» What you will do:
Read the records beneath this task and copy every line that contains the string "main".

--- START ---

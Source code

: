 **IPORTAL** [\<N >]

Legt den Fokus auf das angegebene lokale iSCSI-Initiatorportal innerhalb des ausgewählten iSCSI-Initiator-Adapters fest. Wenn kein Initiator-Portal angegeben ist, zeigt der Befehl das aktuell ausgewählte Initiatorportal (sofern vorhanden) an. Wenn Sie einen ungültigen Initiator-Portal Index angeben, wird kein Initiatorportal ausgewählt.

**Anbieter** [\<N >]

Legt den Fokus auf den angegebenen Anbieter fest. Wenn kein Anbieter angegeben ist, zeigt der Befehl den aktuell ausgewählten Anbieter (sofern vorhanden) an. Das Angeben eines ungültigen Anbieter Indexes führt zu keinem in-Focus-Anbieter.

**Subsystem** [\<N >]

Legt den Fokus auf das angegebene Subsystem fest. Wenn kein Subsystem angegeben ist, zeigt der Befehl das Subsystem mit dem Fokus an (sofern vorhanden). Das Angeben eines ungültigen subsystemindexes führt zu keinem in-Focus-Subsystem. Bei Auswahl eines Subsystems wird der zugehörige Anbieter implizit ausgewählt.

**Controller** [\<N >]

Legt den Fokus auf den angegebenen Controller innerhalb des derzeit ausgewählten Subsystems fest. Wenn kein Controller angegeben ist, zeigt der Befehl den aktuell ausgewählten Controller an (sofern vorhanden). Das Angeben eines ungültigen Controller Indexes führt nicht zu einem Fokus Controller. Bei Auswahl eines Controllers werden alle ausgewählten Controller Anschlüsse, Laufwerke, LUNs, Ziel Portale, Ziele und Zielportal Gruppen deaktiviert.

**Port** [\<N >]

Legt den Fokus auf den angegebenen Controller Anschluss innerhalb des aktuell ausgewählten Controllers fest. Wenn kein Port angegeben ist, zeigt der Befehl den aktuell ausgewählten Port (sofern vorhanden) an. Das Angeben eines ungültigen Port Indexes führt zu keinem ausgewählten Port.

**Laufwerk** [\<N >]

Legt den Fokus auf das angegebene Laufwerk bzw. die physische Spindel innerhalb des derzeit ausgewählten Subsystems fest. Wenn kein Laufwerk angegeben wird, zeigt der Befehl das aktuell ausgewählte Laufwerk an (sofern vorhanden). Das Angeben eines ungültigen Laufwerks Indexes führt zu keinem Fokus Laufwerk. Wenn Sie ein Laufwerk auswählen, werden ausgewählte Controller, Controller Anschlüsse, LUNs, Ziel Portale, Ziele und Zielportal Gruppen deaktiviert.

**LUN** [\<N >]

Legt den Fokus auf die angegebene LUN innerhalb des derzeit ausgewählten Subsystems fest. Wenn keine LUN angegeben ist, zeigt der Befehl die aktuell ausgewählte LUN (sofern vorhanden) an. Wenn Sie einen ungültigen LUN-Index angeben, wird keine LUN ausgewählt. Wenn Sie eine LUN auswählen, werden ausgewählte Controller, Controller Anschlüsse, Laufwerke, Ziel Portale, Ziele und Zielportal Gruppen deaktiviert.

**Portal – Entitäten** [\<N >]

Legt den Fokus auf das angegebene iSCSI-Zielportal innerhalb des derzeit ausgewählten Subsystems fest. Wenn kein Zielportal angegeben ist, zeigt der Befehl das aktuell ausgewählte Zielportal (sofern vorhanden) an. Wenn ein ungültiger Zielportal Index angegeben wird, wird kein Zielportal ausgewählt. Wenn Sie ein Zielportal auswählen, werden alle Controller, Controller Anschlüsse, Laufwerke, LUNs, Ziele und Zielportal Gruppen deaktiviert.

--- END ---
--- START ---

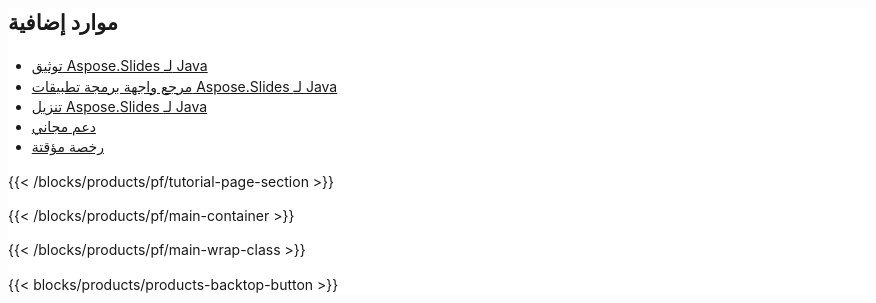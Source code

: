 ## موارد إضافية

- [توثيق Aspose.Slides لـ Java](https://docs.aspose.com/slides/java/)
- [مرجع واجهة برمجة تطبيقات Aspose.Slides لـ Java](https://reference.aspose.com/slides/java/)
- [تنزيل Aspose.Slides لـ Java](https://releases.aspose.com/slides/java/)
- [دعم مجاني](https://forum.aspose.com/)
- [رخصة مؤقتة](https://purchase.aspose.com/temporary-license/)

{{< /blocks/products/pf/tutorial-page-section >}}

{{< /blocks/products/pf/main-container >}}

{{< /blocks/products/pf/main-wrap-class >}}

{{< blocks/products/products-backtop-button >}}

--- END ---
--- START ---

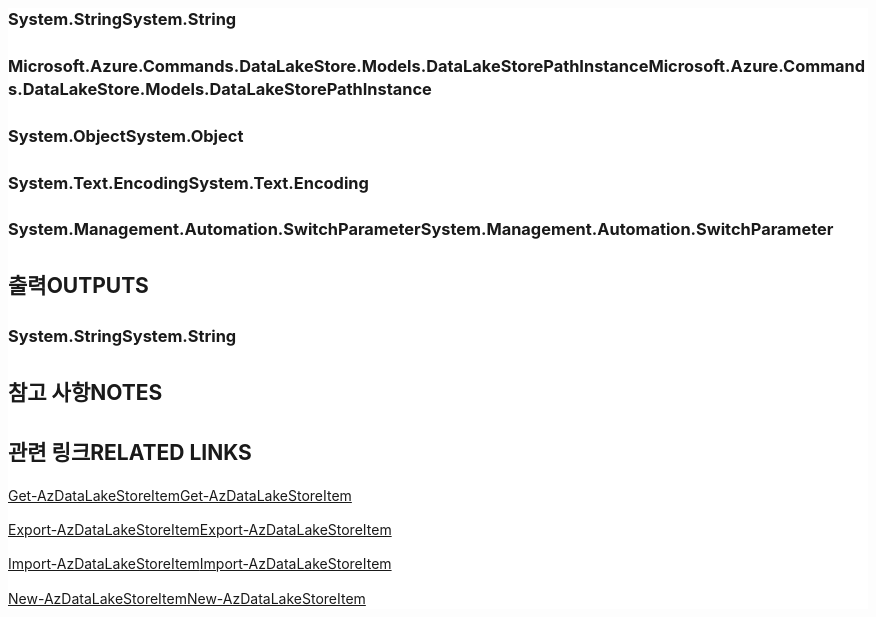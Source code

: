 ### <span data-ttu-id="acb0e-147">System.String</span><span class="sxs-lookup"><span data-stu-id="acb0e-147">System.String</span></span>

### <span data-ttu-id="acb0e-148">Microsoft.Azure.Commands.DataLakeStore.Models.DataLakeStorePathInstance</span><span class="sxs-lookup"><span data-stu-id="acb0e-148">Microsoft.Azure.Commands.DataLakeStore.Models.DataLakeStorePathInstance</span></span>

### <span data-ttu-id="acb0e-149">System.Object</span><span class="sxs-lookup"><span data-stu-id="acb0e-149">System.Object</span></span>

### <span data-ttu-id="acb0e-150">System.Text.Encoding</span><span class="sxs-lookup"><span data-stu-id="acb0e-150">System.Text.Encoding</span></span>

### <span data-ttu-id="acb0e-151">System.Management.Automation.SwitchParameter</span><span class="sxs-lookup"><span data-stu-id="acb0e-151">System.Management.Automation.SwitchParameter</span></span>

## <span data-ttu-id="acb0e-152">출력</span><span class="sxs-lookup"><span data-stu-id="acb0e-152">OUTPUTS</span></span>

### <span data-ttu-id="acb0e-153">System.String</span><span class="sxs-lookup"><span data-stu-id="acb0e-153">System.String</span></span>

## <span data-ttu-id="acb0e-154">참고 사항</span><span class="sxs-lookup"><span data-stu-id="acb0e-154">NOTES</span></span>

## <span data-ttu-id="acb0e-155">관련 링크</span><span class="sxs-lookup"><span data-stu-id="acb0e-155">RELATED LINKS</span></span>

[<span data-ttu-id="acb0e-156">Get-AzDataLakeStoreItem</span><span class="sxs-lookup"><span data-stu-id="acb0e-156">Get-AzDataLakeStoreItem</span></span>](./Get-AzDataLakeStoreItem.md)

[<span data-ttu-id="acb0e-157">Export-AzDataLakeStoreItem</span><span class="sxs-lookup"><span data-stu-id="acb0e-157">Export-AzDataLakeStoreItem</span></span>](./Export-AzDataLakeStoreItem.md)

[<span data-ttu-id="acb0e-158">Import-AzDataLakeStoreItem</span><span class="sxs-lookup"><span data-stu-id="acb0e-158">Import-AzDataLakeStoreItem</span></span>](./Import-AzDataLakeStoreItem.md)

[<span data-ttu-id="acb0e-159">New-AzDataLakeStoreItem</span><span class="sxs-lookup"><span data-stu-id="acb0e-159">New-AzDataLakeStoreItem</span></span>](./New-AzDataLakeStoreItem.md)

--- END ---

» Solution to the exercise:
{{< /blocks/products/pf/main-container >}}
{{< /blocks/products/pf/main-wrap-class >}}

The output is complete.